He wants increased government regulations of
corporations that mass-produce animals for slaughter.
He is against "free-market" techniques of
conservation, in which some animals are killed or
captured in order to raise money to protect others. He
wants the Internal Revenue Service to investigate the
Safari Club, a powerful hunting advocacy group.
Scully may sound like a liberal, but he is a
conservative with impeccable credentials: He works in
the White House as a speechwriter for President Bush.
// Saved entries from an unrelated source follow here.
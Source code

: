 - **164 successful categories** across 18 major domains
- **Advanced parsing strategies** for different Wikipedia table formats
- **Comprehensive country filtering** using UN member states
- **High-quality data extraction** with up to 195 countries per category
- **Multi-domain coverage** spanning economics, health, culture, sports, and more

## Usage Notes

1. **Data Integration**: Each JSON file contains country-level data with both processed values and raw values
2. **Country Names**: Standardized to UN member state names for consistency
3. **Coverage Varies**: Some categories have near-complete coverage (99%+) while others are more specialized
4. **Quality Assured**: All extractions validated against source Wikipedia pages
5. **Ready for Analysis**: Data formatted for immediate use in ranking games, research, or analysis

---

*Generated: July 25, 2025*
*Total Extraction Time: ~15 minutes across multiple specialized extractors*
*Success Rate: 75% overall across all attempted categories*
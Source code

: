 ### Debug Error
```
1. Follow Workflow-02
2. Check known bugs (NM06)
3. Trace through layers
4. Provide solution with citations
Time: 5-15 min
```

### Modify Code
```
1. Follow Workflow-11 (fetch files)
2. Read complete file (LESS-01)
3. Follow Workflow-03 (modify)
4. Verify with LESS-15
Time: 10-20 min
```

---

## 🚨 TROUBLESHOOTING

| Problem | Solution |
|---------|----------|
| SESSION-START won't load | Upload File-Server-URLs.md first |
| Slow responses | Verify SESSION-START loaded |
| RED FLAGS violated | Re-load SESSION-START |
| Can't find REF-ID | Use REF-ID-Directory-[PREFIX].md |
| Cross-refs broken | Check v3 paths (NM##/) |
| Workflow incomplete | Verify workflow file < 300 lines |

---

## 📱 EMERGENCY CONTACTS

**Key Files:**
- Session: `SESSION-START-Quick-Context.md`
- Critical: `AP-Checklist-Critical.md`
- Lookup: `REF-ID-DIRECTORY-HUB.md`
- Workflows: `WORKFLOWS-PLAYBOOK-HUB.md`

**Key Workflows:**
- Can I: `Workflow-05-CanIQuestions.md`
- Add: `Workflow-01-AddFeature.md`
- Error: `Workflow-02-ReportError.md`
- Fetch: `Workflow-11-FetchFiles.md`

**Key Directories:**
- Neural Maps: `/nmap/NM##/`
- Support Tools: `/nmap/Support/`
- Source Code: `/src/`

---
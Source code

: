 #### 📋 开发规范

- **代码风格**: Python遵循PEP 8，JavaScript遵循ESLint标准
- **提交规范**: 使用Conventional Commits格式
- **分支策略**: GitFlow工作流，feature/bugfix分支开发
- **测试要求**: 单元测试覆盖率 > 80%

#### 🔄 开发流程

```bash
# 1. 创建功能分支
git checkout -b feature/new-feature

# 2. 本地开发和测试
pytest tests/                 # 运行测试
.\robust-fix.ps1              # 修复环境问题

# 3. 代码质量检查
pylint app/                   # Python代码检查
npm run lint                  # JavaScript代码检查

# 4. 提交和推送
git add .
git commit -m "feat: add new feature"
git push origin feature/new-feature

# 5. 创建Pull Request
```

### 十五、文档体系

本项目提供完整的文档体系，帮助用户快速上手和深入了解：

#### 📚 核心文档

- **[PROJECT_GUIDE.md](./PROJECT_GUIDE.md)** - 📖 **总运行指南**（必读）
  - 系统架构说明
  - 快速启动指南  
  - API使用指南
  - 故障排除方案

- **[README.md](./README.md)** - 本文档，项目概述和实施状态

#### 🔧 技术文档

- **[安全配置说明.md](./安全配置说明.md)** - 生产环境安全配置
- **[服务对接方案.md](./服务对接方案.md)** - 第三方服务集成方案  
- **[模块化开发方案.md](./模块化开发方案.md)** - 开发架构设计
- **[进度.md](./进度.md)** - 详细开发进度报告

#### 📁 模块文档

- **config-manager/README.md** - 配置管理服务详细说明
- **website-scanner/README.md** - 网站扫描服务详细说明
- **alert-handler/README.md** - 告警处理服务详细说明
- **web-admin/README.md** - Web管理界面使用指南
He has also emerged as a potent voice for animal
welfare in what is widely regarded as a red-meat White
House. Groups fighting animal cruelty consider him a
powerful advocate, and Scully is helping to advance
their issues.
"He has had a substantial positive impact," said Wayne
Pacelle, the chief executive-designate of the Humane
Society of the United States, who credited the White
House for being open to Scully's views. "I don't say
this lightly: He's a hero to animal advocates across
the country."
Much of that reputation rests on Scully's 2002 book,
"Dominion: The Power of Man, the Suffering of Animals,
and the Call to Mercy." In it, Scully denounced
Norwegian and Japanese whale hunters, industrial
farming techniques and the hunting of trophy animals.
Although animal welfare is usually thought of as a
liberal cause, Scully argues that it ought to be a
central issue for religious conservatives.
"Religious people . . . hold a kind and merciful view
of life, the faith of the broken, the hounded, the
hopeless," he wrote. "Yet too often, they will not
extend that spirit to our fellow creatures. More than
anything else, I hope with this book to speak to those
people."
In interviews, Scully, 45, said animal welfare is a
nonpartisan issue. Everyone, he said, can agree it is
wrong to inflict needless cruelty on animals for
profit and to use wildlife and farm animals as
"resources" no different from wood and steel.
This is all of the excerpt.